Barbara Hoyt (December 27, 1951 – December 3, 2017) was a member of the "Manson Family", led by Charles Manson.

Hoyt was a witness in District Attorney Vincent Bugliosi's prosecution of Manson and his followers for the Tate-LaBianca murders, one of the highest-profile murder trials in history.

Life 
Hoyt lived with the Manson Family at Spahn Ranch.

In 1971, five Manson followers — Catherine Share, Lynette Fromme, Dennis Rice, Steve Grogan and Ruth Ann Moorehouse — were charged with attempted murder after they plotted to murder Hoyt to prevent her testifying for the prosecution during the Tate/LaBianca murder trial.

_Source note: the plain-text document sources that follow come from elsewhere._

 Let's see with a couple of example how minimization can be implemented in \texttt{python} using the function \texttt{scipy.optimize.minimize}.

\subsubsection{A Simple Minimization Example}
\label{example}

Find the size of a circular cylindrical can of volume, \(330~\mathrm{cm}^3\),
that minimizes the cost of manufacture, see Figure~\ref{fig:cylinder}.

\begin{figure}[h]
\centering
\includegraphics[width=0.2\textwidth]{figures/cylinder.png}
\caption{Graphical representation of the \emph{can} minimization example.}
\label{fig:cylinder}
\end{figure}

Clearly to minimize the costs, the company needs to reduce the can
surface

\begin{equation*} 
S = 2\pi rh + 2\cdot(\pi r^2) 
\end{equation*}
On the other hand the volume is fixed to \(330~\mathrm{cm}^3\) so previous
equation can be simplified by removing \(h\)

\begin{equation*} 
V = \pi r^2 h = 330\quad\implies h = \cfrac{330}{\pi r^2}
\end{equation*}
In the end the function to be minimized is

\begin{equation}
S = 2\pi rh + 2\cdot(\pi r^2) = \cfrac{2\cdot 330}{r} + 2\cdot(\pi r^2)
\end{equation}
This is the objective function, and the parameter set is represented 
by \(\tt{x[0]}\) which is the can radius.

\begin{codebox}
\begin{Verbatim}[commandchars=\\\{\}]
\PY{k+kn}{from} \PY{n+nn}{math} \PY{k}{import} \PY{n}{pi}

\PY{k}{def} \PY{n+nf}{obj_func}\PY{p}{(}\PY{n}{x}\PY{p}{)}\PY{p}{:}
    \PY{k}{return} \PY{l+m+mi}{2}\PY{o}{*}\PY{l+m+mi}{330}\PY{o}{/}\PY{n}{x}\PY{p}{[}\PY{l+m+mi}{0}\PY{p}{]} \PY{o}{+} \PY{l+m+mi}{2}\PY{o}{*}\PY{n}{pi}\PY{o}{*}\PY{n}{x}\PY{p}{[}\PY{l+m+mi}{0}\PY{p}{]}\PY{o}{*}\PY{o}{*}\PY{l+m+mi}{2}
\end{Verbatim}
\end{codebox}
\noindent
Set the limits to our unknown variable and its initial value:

Moorehouse was to lure Hoyt to Honolulu, Hawaii, so that she would be unable to testify. Once in Hawaii, if Hoyt could not be convinced not to testify, Moorehouse was to kill her. On September 9, 1970, as Moorehouse was preparing to board her flight back to California, it was alleged that Moorehouse bought Hoyt a hamburger and laced it with a multi-dose of LSD, then left her and flew back to California. Hoyt survived the attempt on her life.

Share and the others were initially charged with attempted murder; the charge was later reduced to conspiracy to dissuade a witness from testifying.

Share, Fromme, Rice, and Grogan served 90-day sentences in the Los Angeles County Jail. Moorehouse never served her sentence, as she failed to appear at the sentencing hearing.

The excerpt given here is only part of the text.